Requirement:
Whatever pictures appear, omit them, and repeat the data below exactly.

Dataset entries
┏━━

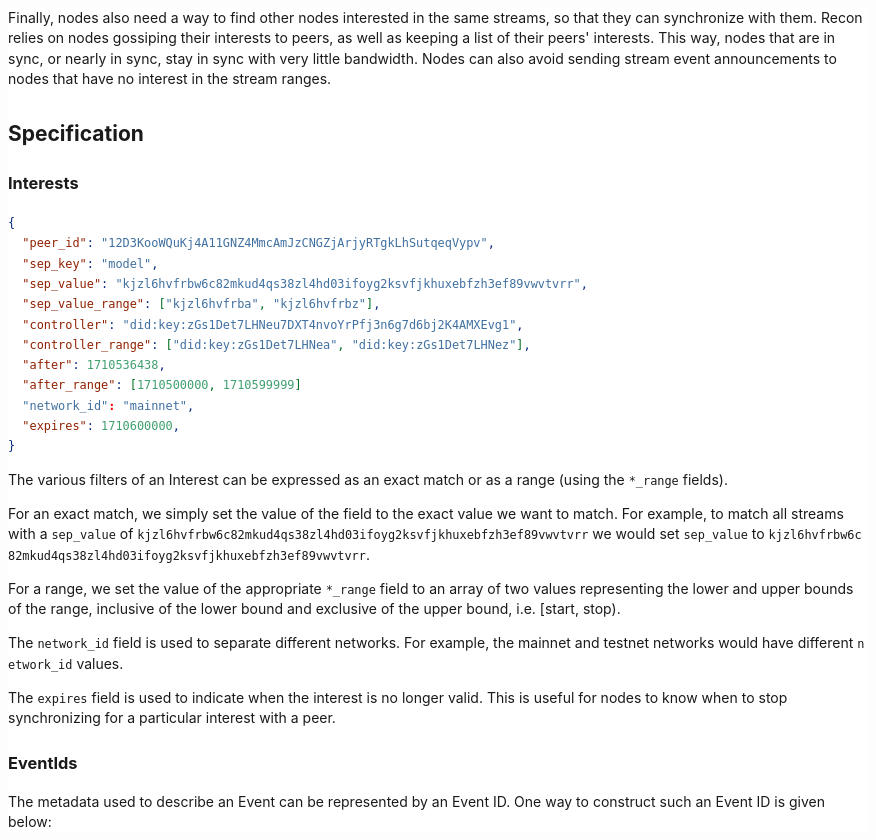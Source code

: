 Finally, nodes also need a way to find other nodes interested in the same streams, so that they can synchronize with
them. Recon relies on nodes gossiping their interests to peers, as well as keeping a list of their peers' interests.
This way, nodes that are in sync, or nearly in sync, stay in sync with very little bandwidth. Nodes can also avoid
sending stream event announcements to nodes that have no interest in the stream ranges. 

## Specification

### Interests

```json
{
  "peer_id": "12D3KooWQuKj4A11GNZ4MmcAmJzCNGZjArjyRTgkLhSutqeqVypv",
  "sep_key": "model",
  "sep_value": "kjzl6hvfrbw6c82mkud4qs38zl4hd03ifoyg2ksvfjkhuxebfzh3ef89vwvtvrr",
  "sep_value_range": ["kjzl6hvfrba", "kjzl6hvfrbz"],
  "controller": "did:key:zGs1Det7LHNeu7DXT4nvoYrPfj3n6g7d6bj2K4AMXEvg1",
  "controller_range": ["did:key:zGs1Det7LHNea", "did:key:zGs1Det7LHNez"],
  "after": 1710536438,
  "after_range": [1710500000, 1710599999]
  "network_id": "mainnet",
  "expires": 1710600000,
}
```

The various filters of an Interest can be expressed as an exact match or as a range (using the `*_range` fields).

For an exact match, we simply set the value of the field to the exact value we want to match. For example, to match all
streams with a `sep_value` of `kjzl6hvfrbw6c82mkud4qs38zl4hd03ifoyg2ksvfjkhuxebfzh3ef89vwvtvrr` we would set `sep_value`
to `kjzl6hvfrbw6c82mkud4qs38zl4hd03ifoyg2ksvfjkhuxebfzh3ef89vwvtvrr`.

For a range, we set the value of the appropriate `*_range` field to an array of two values representing the lower and
upper bounds of the range, inclusive of the lower bound and exclusive of the upper bound, i.e. [start, stop).

The `network_id` field is used to separate different networks. For example, the mainnet and testnet networks would have
different `network_id` values.

The `expires` field is used to indicate when the interest is no longer valid. This is useful for nodes to know when to
stop synchronizing for a particular interest with a peer.

### EventIds

The metadata used to describe an Event can be represented by an Event ID. One way to construct such an Event ID is given
below:
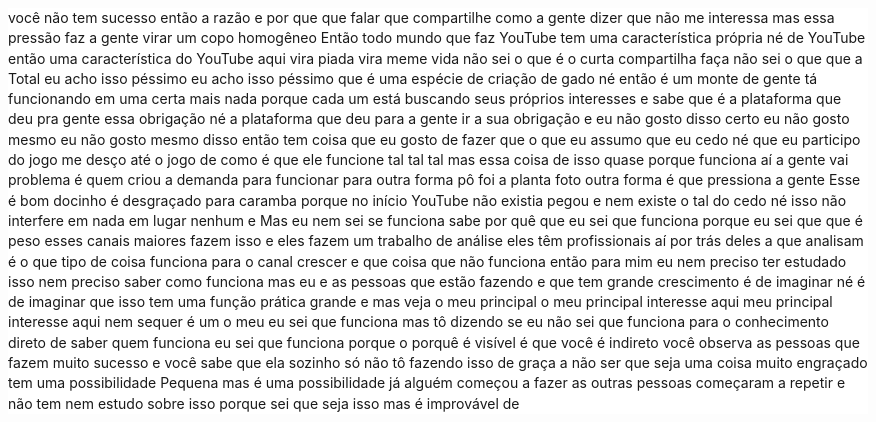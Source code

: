você não tem sucesso então a razão e por
que que falar que compartilhe como a
gente dizer que não me interessa mas
essa pressão faz a gente virar um copo
homogêneo Então todo mundo que faz
YouTube tem uma característica própria
né de YouTube então uma característica
do YouTube aqui vira piada vira meme
vida não sei o que é o curta compartilha
faça não sei o que que a Total eu acho
isso péssimo eu acho isso péssimo que é
uma espécie de criação de gado né então
é um monte de gente tá funcionando em
uma certa mais nada porque cada um está
buscando seus próprios interesses e sabe
que é a plataforma que deu pra gente
essa obrigação né a plataforma que deu
para a gente ir a sua obrigação e eu não
gosto disso certo eu não gosto mesmo eu
não gosto mesmo disso então tem coisa
que eu gosto de fazer que o que eu
assumo que eu cedo né que eu participo
do jogo me desço até o jogo de como é
que ele funcione tal tal tal mas essa
coisa de
isso quase porque funciona aí a gente
vai problema é quem criou a demanda para
funcionar para outra forma pô foi a
planta foto outra forma é que pressiona
a gente Esse é bom docinho é desgraçado
para caramba porque no início YouTube
não existia pegou e nem existe o tal do
cedo né isso não interfere em nada em
lugar nenhum e Mas eu nem sei se
funciona sabe por quê que eu sei que
funciona porque eu sei que que é peso
esses canais maiores fazem isso e eles
fazem um trabalho de análise eles têm
profissionais aí por trás deles a que
analisam é o que tipo de coisa funciona
para o canal crescer e que coisa que não
funciona então para mim eu nem preciso
ter estudado isso nem preciso saber como
funciona mas eu e as pessoas que estão
fazendo e que tem grande crescimento é
de imaginar né é de imaginar que isso
tem uma função prática grande e mas veja
o meu principal o meu principal
interesse aqui meu principal interesse
aqui nem sequer é um
o meu eu sei que funciona mas tô dizendo
se eu não sei que funciona para o
conhecimento direto de saber quem
funciona eu sei que funciona porque o
porquê é visível é que você é indireto
você observa as pessoas que fazem muito
sucesso e você sabe que ela sozinho só
não tô fazendo isso de graça a não ser
que seja uma coisa muito engraçado tem
uma possibilidade Pequena mas é uma
possibilidade já alguém começou a fazer
as outras pessoas começaram a repetir e
não tem nem estudo sobre isso porque sei
que seja isso mas é improvável de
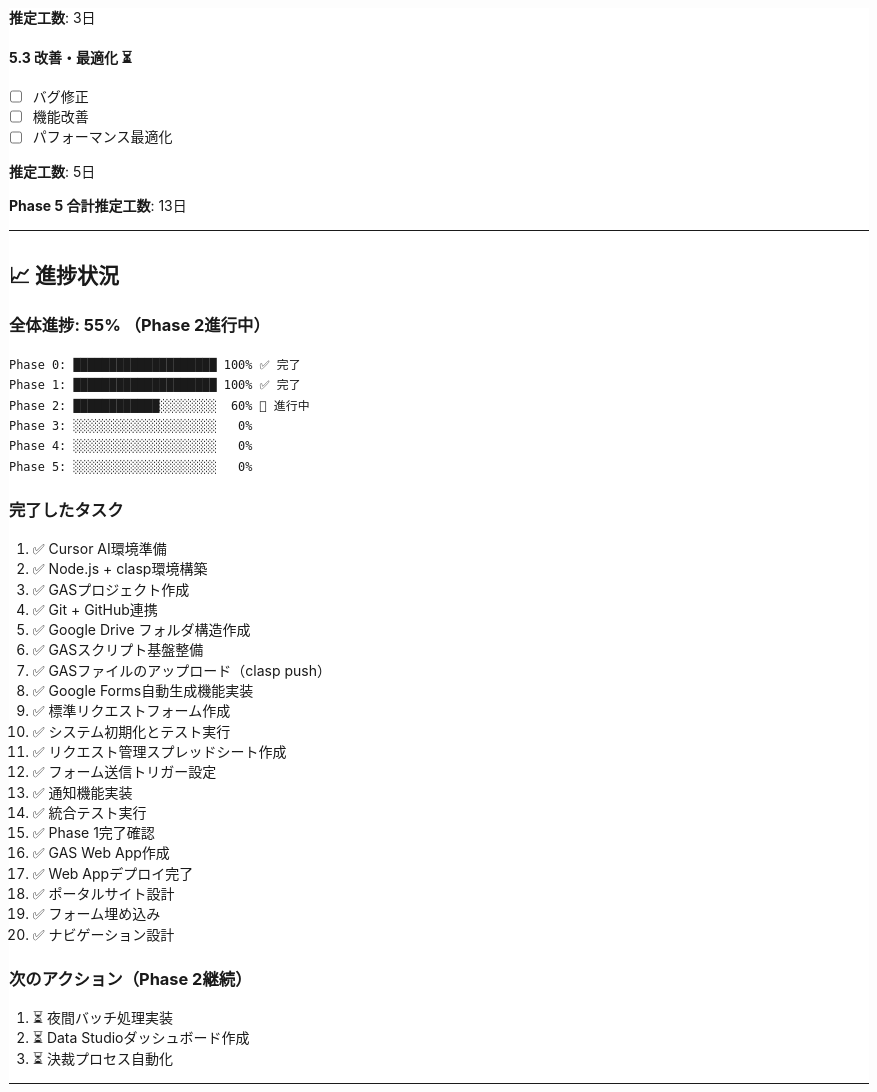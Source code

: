 **推定工数**: 3日

#### 5.3 改善・最適化 ⏳
- [ ] バグ修正
- [ ] 機能改善
- [ ] パフォーマンス最適化

**推定工数**: 5日

**Phase 5 合計推定工数**: 13日

---

## 📈 進捗状況

### 全体進捗: **55%** （Phase 2進行中）

```
Phase 0: ████████████████████ 100% ✅ 完了
Phase 1: ████████████████████ 100% ✅ 完了
Phase 2: ████████████░░░░░░░░  60% 🔄 進行中
Phase 3: ░░░░░░░░░░░░░░░░░░░░   0%
Phase 4: ░░░░░░░░░░░░░░░░░░░░   0%
Phase 5: ░░░░░░░░░░░░░░░░░░░░   0%
```

### 完了したタスク
1. ✅ Cursor AI環境準備
2. ✅ Node.js + clasp環境構築
3. ✅ GASプロジェクト作成
4. ✅ Git + GitHub連携
5. ✅ Google Drive フォルダ構造作成
6. ✅ GASスクリプト基盤整備
7. ✅ GASファイルのアップロード（clasp push）
8. ✅ Google Forms自動生成機能実装
9. ✅ 標準リクエストフォーム作成
10. ✅ システム初期化とテスト実行
11. ✅ リクエスト管理スプレッドシート作成
12. ✅ フォーム送信トリガー設定
13. ✅ 通知機能実装
14. ✅ 統合テスト実行
15. ✅ Phase 1完了確認
16. ✅ GAS Web App作成
17. ✅ Web Appデプロイ完了
18. ✅ ポータルサイト設計
19. ✅ フォーム埋め込み
20. ✅ ナビゲーション設計

### 次のアクション（Phase 2継続）
1. ⏳ 夜間バッチ処理実装
2. ⏳ Data Studioダッシュボード作成
3. ⏳ 決裁プロセス自動化

---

┗━━

Response:
Source code

: Finally, nodes also need a way to find other nodes interested in the same streams, so that they can synchronize with
them. Recon relies on nodes gossiping their interests to peers, as well as keeping a list of their peers' interests.
This way, nodes that are in sync, or nearly in sync, stay in sync with very little bandwidth. Nodes can also avoid
sending stream event announcements to nodes that have no interest in the stream ranges. 

## Specification

### Interests

```json
{
  "peer_id": "12D3KooWQuKj4A11GNZ4MmcAmJzCNGZjArjyRTgkLhSutqeqVypv",
  "sep_key": "model",
  "sep_value": "kjzl6hvfrbw6c82mkud4qs38zl4hd03ifoyg2ksvfjkhuxebfzh3ef89vwvtvrr",
  "sep_value_range": ["kjzl6hvfrba", "kjzl6hvfrbz"],
  "controller": "did:key:zGs1Det7LHNeu7DXT4nvoYrPfj3n6g7d6bj2K4AMXEvg1",
  "controller_range": ["did:key:zGs1Det7LHNea", "did:key:zGs1Det7LHNez"],
  "after": 1710536438,
  "after_range": [1710500000, 1710599999]
  "network_id": "mainnet",
  "expires": 1710600000,
}
```

The various filters of an Interest can be expressed as an exact match or as a range (using the `*_range` fields).

For an exact match, we simply set the value of the field to the exact value we want to match. For example, to match all
streams with a `sep_value` of `kjzl6hvfrbw6c82mkud4qs38zl4hd03ifoyg2ksvfjkhuxebfzh3ef89vwvtvrr` we would set `sep_value`
to `kjzl6hvfrbw6c82mkud4qs38zl4hd03ifoyg2ksvfjkhuxebfzh3ef89vwvtvrr`.

For a range, we set the value of the appropriate `*_range` field to an array of two values representing the lower and
upper bounds of the range, inclusive of the lower bound and exclusive of the upper bound, i.e. [start, stop).

The `network_id` field is used to separate different networks. For example, the mainnet and testnet networks would have
different `network_id` values.

The `expires` field is used to indicate when the interest is no longer valid. This is useful for nodes to know when to
stop synchronizing for a particular interest with a peer.

### EventIds

The metadata used to describe an Event can be represented by an Event ID. One way to construct such an Event ID is given
below:
Source code

:você não tem sucesso então a razão e por
que que falar que compartilhe como a
gente dizer que não me interessa mas
essa pressão faz a gente virar um copo
homogêneo Então todo mundo que faz
YouTube tem uma característica própria
né de YouTube então uma característica
do YouTube aqui vira piada vira meme
vida não sei o que é o curta compartilha
faça não sei o que que a Total eu acho
isso péssimo eu acho isso péssimo que é
uma espécie de criação de gado né então
é um monte de gente tá funcionando em
uma certa mais nada porque cada um está
buscando seus próprios interesses e sabe
que é a plataforma que deu pra gente
essa obrigação né a plataforma que deu
para a gente ir a sua obrigação e eu não
gosto disso certo eu não gosto mesmo eu
não gosto mesmo disso então tem coisa
que eu gosto de fazer que o que eu
assumo que eu cedo né que eu participo
do jogo me desço até o jogo de como é
que ele funcione tal tal tal mas essa
coisa de
isso quase porque funciona aí a gente
vai problema é quem criou a demanda para
funcionar para outra forma pô foi a
planta foto outra forma é que pressiona
a gente Esse é bom docinho é desgraçado
para caramba porque no início YouTube
não existia pegou e nem existe o tal do
cedo né isso não interfere em nada em
lugar nenhum e Mas eu nem sei se
funciona sabe por quê que eu sei que
funciona porque eu sei que que é peso
esses canais maiores fazem isso e eles
fazem um trabalho de análise eles têm
profissionais aí por trás deles a que
analisam é o que tipo de coisa funciona
para o canal crescer e que coisa que não
funciona então para mim eu nem preciso
ter estudado isso nem preciso saber como
funciona mas eu e as pessoas que estão
fazendo e que tem grande crescimento é
de imaginar né é de imaginar que isso
tem uma função prática grande e mas veja
o meu principal o meu principal
interesse aqui meu principal interesse
aqui nem sequer é um
o meu eu sei que funciona mas tô dizendo
se eu não sei que funciona para o
conhecimento direto de saber quem
funciona eu sei que funciona porque o
porquê é visível é que você é indireto
você observa as pessoas que fazem muito
sucesso e você sabe que ela sozinho só
não tô fazendo isso de graça a não ser
que seja uma coisa muito engraçado tem
uma possibilidade Pequena mas é uma
possibilidade já alguém começou a fazer
as outras pessoas começaram a repetir e
não tem nem estudo sobre isso porque sei
que seja isso mas é improvável de
Source code

: **推定工数**: 3日

#### 5.3 改善・最適化 ⏳
- [ ] バグ修正
- [ ] 機能改善
- [ ] パフォーマンス最適化

**推定工数**: 5日

**Phase 5 合計推定工数**: 13日

---

## 📈 進捗状況

### 全体進捗: **55%** （Phase 2進行中）

```
Phase 0: ████████████████████ 100% ✅ 完了
Phase 1: ████████████████████ 100% ✅ 完了
Phase 2: ████████████░░░░░░░░  60% 🔄 進行中
Phase 3: ░░░░░░░░░░░░░░░░░░░░   0%
Phase 4: ░░░░░░░░░░░░░░░░░░░░   0%
Phase 5: ░░░░░░░░░░░░░░░░░░░░   0%
```

### 完了したタスク
1. ✅ Cursor AI環境準備
2. ✅ Node.js + clasp環境構築
3. ✅ GASプロジェクト作成
4. ✅ Git + GitHub連携
5. ✅ Google Drive フォルダ構造作成
6. ✅ GASスクリプト基盤整備
7. ✅ GASファイルのアップロード（clasp push）
8. ✅ Google Forms自動生成機能実装
9. ✅ 標準リクエストフォーム作成
10. ✅ システム初期化とテスト実行
11. ✅ リクエスト管理スプレッドシート作成
12. ✅ フォーム送信トリガー設定
13. ✅ 通知機能実装
14. ✅ 統合テスト実行
15. ✅ Phase 1完了確認
16. ✅ GAS Web App作成
17. ✅ Web Appデプロイ完了
18. ✅ ポータルサイト設計
19. ✅ フォーム埋め込み
20. ✅ ナビゲーション設計

### 次のアクション（Phase 2継続）
1. ⏳ 夜間バッチ処理実装
2. ⏳ Data Studioダッシュボード作成
3. ⏳ 決裁プロセス自動化

---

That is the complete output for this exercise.